Princeton economics professor Burton Malkiel, author of A Random Walk Down Wall Street
Warren Buffett is exceptional; there is no question about it. And you know what? If I had known that Warren Buffett was going to be Warren Buffett, when I first wrote the book, I would have said, "Buy Berkshire Hathaway; don't buy an index fund." And you know, there will be some Warren Buffetts in the future. There may be a few of them, but here is the problem: I don't know who they are and I don't think anyone else knows who they are; it's like looking for a needle in the haystack. And I would say fine, you want to go and try that, that is fine, but at least have the core of your portfolio in the haystack, because once you try to find that unusual person like Warren Buffett, you are more likely to do worse than average rather than getting the market return.

Let me just also say something else about Warren Buffett. I think there is a myth that Warren Buffett just reads Graham and Dodd and buys stocks that are cheap. Warren Buffett more or less buys companies. He can do things that other people can't do. In fact, take one of his first very successful investments, when he bought a big position in The Washington Post, he then was invited on to the board and was a very influential board member that helped turn the company around. He is a great businessman and a lot of the businesses he owns have been helped by his acumen, but I just think it is important to realize that it isn't simply that he is a stock picker and buys them when they are cheap and sells them when they are expensive. In fact, Warren Buffett has said the right holding period for a stock is forever.

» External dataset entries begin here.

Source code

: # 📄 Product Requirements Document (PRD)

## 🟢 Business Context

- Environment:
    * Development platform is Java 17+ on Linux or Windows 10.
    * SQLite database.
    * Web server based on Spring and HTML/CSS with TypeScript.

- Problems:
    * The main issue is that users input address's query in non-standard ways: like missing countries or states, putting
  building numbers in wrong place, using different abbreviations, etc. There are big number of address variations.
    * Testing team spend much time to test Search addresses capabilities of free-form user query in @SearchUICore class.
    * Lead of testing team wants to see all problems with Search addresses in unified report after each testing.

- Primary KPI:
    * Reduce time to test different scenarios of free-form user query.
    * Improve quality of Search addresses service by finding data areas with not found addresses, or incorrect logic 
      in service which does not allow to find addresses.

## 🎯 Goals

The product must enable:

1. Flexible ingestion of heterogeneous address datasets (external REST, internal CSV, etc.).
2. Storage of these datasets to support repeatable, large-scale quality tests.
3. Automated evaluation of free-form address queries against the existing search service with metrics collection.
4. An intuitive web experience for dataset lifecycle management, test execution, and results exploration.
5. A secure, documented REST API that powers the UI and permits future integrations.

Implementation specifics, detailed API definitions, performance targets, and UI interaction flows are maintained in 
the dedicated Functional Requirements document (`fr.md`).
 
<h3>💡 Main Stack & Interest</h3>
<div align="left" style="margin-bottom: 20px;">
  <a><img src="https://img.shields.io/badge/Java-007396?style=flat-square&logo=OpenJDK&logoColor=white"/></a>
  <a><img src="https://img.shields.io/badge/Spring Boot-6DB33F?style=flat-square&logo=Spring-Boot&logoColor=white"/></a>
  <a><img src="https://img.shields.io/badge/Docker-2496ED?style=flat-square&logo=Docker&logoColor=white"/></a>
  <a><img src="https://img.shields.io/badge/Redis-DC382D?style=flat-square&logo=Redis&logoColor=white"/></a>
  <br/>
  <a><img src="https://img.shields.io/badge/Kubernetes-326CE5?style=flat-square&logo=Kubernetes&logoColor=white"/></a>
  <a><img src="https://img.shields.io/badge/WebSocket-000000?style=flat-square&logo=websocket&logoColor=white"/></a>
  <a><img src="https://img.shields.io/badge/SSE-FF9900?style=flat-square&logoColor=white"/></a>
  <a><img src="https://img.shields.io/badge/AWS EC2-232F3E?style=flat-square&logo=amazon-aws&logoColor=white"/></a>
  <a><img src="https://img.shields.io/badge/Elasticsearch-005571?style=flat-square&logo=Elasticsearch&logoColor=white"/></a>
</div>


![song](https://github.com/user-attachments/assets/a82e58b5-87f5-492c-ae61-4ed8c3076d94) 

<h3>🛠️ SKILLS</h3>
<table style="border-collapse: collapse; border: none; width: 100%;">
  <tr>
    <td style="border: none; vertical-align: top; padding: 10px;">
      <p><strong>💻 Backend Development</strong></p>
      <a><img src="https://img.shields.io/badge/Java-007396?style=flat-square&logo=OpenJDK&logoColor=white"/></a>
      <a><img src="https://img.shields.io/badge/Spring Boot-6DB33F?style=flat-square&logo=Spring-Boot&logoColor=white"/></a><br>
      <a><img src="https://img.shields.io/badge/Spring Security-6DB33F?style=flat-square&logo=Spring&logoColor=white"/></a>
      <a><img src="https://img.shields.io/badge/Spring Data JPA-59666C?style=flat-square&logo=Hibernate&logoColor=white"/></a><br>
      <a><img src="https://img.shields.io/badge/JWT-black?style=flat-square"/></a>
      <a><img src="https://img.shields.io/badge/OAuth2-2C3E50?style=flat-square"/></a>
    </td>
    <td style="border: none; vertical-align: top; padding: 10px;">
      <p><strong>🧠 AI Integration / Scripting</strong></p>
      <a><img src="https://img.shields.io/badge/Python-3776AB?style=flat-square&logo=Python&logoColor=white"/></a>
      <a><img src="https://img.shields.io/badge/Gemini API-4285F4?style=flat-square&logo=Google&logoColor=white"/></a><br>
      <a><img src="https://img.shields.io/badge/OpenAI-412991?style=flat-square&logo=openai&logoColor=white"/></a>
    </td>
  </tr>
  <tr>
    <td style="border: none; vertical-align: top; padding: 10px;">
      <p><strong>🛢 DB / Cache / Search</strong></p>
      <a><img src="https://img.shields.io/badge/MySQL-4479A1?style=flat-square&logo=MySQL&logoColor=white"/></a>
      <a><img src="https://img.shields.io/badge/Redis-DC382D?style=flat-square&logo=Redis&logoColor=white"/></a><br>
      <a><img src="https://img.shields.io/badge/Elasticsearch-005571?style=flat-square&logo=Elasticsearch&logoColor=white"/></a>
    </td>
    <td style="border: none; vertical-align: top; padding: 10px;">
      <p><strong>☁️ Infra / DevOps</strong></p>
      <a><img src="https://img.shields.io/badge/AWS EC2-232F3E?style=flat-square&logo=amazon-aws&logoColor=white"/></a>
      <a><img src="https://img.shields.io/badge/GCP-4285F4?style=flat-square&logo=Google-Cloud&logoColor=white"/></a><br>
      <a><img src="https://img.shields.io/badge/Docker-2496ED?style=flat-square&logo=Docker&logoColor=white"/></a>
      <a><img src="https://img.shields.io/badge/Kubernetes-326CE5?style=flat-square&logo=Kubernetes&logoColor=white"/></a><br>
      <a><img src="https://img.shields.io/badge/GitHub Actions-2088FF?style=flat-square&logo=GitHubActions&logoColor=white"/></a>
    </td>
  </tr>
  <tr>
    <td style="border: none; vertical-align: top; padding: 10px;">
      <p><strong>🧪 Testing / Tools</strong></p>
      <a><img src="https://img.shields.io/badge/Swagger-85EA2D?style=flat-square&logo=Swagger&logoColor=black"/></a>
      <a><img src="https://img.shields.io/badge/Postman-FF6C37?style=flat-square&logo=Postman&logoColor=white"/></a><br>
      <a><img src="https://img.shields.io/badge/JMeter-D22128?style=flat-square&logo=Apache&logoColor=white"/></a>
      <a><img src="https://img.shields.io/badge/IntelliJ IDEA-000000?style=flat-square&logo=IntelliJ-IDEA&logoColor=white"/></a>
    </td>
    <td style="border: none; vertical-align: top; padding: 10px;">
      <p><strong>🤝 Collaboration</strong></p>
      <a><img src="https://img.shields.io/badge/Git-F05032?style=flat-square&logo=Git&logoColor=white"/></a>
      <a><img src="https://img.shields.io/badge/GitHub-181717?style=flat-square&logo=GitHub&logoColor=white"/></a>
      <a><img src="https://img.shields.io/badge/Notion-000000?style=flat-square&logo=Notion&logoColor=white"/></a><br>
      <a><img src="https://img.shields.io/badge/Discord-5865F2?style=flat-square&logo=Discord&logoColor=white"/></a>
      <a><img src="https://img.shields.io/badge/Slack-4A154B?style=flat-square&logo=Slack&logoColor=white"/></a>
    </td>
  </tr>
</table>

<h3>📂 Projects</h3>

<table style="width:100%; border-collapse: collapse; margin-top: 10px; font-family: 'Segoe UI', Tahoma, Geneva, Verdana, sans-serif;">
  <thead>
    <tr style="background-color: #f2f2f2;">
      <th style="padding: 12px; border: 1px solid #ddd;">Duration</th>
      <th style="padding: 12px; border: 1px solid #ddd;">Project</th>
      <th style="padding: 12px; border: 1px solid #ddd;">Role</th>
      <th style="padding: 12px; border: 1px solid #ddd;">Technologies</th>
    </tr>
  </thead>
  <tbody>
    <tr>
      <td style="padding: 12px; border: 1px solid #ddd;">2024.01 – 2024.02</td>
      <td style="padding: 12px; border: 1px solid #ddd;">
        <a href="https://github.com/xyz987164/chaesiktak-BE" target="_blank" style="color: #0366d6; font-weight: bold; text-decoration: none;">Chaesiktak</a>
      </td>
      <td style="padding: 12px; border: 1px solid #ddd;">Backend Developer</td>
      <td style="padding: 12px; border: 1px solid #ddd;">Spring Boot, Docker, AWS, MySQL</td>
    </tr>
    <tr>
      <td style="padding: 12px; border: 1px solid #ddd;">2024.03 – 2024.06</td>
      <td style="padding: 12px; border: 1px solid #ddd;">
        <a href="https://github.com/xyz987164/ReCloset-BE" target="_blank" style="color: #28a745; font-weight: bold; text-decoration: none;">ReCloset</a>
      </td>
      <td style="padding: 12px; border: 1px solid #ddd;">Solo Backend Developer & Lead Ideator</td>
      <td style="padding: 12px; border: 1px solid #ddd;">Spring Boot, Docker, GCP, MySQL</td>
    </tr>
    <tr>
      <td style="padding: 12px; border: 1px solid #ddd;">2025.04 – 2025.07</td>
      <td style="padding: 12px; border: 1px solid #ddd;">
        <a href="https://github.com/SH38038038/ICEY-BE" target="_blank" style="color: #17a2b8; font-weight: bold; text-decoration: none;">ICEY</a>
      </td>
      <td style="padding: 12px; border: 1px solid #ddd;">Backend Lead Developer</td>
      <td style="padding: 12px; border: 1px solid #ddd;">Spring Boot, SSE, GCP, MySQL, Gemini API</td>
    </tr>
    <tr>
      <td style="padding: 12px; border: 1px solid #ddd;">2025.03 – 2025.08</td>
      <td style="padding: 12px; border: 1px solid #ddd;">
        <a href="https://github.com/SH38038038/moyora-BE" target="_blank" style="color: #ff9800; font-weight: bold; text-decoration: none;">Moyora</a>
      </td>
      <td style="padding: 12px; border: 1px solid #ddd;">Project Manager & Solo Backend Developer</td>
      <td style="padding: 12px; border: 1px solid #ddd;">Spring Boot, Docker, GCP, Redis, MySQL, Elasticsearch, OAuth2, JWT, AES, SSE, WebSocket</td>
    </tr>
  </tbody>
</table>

Georgetown University McDonough School of Business professor Prem Jain, author of Buffett Beyond Value: Why Buffett Looks to Growth and Management When Investing
People think of Buffett as if he was basically a duplicate of Benjamin Graham, in the sense that he reads the financial statements; examines numbers such as price-to-earnings ratio, price-to-book ratio, and other metrics; and invests using the so-called buy low, sell high paradigm. I think that is a misconception. He himself has said that it is better to buy a good company at a fair price. Consider his purchases, especially the latest $36 billion purchase of Burlington Northern Santa Fe. He seems to have paid at least a fair price in the sense that he paid a price-to-earnings ratio of 18.

So this whole idea that he is a value investor alone is a misunderstanding once we examine the way he invests. He is a value investor in the sense that he focuses a lot on the downside risk -- as he has said a couple of times, rule No. 1, you should not lose money, and that is a very important aspect of value investing. But that is not all he does. It is very important to realize that the companies in which he has invested have generally grown fast. So, he is looking for companies that are likely to grow in the future, and his valuation is not based just on the current price-to-earnings ratio or the current-price-to-assets ratio or the current-price-to-book ratio. He himself says that he is 85% Benjamin Graham and 15% Philip Fisher, Philip Fisher being a growth investing guru.

I think that people seem to consider him to be stuck on the value concept rather than the growth concept. However, as time has progressed in the last 50 years or so, he has been focusing a lot more on growth than people realize.